As the chair of a carers’ charity, I realise I am biased, but I passionately believe that a new Social Contract on caring would also provide substantial Challenge Grants to encourage social enterprises, voluntary organisations and the public and private sectors, to form cross- sectoral partnerships to improve Advice & Information (A&I) and support services to carers. This might make it easier, for example, to facilitate joint provision between condition- specific health charities like Alzheimer’s and carers’ charities where the former concentrates on A&I on the specifics of caring for a person with “their” condition, whilst signposting to Carers’ groups for generic information about being a carer.
Nurturing relationships
There came a time in my own Caring Journey, when – in order for her to continue living in the family home – mum needed a 24/7 live-in care-worker.

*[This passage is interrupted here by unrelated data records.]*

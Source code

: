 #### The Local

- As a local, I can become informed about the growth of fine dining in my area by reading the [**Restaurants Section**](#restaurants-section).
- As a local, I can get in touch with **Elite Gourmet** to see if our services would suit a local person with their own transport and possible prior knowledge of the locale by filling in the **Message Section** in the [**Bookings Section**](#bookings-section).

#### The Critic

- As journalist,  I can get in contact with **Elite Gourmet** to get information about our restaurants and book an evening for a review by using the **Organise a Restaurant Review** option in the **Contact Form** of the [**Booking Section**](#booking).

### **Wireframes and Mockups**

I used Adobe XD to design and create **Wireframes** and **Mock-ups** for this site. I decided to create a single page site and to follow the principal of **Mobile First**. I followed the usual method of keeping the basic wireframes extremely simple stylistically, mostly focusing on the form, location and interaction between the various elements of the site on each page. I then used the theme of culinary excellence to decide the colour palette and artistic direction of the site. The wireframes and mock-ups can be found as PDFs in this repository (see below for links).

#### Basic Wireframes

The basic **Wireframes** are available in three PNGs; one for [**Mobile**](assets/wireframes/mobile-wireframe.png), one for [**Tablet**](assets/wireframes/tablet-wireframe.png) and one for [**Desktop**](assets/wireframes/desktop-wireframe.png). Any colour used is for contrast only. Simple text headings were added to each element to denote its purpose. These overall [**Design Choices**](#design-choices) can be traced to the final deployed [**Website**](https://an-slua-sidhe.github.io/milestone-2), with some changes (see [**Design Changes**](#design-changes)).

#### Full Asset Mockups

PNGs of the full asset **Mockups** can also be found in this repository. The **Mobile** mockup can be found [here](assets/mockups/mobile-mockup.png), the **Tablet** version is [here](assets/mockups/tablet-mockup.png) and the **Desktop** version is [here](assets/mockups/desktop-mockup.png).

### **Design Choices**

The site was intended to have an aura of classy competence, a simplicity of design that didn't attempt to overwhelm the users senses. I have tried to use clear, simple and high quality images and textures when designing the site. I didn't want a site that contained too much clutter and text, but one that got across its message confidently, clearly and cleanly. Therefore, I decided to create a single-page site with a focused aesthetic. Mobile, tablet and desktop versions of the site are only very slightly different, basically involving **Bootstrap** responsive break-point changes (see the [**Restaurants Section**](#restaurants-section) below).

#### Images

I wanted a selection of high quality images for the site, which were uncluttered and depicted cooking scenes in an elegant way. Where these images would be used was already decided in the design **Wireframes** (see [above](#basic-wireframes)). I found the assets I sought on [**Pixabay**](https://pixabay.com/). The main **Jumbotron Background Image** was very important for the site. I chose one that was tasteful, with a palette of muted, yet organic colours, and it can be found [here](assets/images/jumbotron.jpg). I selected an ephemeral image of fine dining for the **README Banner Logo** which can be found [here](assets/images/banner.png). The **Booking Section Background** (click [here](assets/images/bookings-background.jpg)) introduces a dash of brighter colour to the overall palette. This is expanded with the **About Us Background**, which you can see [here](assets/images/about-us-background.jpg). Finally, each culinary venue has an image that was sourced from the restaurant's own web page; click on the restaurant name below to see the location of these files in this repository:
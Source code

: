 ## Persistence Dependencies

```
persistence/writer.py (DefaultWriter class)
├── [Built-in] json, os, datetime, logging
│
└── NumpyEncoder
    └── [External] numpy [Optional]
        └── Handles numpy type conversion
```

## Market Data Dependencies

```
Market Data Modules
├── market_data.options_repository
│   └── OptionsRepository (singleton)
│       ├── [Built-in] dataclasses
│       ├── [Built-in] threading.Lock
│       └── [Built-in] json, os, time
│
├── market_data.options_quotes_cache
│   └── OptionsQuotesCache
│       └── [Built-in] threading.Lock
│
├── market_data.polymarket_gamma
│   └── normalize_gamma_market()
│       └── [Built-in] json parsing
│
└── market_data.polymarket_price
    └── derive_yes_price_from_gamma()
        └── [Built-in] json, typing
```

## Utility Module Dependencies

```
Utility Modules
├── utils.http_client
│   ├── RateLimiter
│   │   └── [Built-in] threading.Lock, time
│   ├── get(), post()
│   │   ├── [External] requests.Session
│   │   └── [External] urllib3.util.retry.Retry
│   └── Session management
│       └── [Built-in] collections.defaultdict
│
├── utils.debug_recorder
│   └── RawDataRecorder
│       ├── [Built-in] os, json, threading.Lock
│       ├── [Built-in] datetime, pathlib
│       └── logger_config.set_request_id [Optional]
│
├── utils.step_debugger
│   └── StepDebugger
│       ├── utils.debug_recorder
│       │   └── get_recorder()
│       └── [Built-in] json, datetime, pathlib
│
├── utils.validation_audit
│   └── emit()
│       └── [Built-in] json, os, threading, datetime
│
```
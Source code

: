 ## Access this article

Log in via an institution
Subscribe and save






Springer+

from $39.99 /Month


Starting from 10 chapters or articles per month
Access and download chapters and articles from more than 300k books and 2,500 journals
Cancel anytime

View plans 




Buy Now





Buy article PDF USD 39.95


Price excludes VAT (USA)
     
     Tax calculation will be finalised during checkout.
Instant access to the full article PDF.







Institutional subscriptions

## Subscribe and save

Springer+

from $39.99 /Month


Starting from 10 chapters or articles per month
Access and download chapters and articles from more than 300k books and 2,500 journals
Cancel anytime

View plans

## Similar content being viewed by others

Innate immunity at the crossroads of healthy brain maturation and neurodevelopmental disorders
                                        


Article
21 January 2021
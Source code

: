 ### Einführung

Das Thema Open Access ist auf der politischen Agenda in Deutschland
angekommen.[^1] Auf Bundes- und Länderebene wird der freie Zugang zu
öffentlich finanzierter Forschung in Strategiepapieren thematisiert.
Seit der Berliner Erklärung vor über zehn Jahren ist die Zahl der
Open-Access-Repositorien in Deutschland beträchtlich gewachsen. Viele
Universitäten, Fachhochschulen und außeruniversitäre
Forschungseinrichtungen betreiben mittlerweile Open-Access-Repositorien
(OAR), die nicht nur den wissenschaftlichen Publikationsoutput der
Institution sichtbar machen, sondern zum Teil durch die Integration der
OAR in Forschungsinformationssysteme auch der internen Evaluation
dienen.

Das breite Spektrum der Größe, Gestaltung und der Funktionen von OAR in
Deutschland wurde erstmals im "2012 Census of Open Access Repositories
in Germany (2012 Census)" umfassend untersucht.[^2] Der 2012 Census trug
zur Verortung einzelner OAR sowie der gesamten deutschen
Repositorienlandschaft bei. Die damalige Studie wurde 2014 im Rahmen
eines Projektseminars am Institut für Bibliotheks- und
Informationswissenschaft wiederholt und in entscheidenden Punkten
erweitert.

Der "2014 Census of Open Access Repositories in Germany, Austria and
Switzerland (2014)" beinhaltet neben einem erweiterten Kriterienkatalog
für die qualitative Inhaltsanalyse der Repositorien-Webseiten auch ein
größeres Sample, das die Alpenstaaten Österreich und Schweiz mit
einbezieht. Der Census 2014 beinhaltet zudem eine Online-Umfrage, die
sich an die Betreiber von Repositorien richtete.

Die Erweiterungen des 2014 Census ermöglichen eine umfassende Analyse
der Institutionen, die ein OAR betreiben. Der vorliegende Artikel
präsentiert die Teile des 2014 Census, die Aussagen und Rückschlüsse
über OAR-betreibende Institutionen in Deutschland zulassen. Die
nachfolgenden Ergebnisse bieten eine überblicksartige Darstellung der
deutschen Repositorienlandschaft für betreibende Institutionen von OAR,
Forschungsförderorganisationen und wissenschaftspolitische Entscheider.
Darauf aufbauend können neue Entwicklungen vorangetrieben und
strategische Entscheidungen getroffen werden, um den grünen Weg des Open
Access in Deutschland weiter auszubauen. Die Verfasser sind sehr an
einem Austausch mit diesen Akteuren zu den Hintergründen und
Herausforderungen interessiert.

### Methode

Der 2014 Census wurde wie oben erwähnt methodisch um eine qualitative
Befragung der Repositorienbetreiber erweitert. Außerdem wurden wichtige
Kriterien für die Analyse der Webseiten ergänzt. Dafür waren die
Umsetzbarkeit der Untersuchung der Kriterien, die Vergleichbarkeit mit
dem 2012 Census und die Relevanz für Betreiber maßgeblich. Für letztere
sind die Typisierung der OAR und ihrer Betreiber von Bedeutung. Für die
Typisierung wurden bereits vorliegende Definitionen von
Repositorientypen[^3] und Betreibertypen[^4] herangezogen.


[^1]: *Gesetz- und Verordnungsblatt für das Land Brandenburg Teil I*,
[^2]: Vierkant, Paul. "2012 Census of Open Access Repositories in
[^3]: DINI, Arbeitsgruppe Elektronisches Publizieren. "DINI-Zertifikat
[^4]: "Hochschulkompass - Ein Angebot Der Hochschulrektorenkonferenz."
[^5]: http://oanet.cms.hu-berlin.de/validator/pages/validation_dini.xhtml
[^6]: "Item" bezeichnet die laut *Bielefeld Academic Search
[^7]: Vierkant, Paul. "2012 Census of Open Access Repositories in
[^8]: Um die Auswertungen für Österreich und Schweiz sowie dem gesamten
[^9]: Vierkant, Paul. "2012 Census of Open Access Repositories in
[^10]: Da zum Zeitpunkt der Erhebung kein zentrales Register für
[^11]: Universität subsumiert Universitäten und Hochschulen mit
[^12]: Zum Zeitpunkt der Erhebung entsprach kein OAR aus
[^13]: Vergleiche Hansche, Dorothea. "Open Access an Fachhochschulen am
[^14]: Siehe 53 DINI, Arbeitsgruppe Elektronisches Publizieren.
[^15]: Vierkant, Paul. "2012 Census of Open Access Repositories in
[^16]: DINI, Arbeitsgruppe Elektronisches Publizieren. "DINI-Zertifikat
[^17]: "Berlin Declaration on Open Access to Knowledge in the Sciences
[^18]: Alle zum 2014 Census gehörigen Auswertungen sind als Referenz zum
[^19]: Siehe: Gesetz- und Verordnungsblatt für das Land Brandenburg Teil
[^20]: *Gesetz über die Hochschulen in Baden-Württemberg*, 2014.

We were fortunate. We could afford to pay, and we found an incredibly dedicated and patient lady: Ann, who helped to look after mum for the final thirteen months of her life. Afterwards, Ann spoke of my mum as being like a second mum to her. Apart from anything else, for me, it meant in those thirteen months, I could be more of a son again. My weekly visits were no longer about the shopping and so on, but spending time with mum, reminiscing over old family photos and scrapbooks and the like.
In recent years, our politicians have repeatedly told us that we live in one of the richest countries in the world. Surely one of the benefits of living in such a country, should be that we have the resources and the wherewithal to ensure that we can be both carers and nurture our relationships at the same time.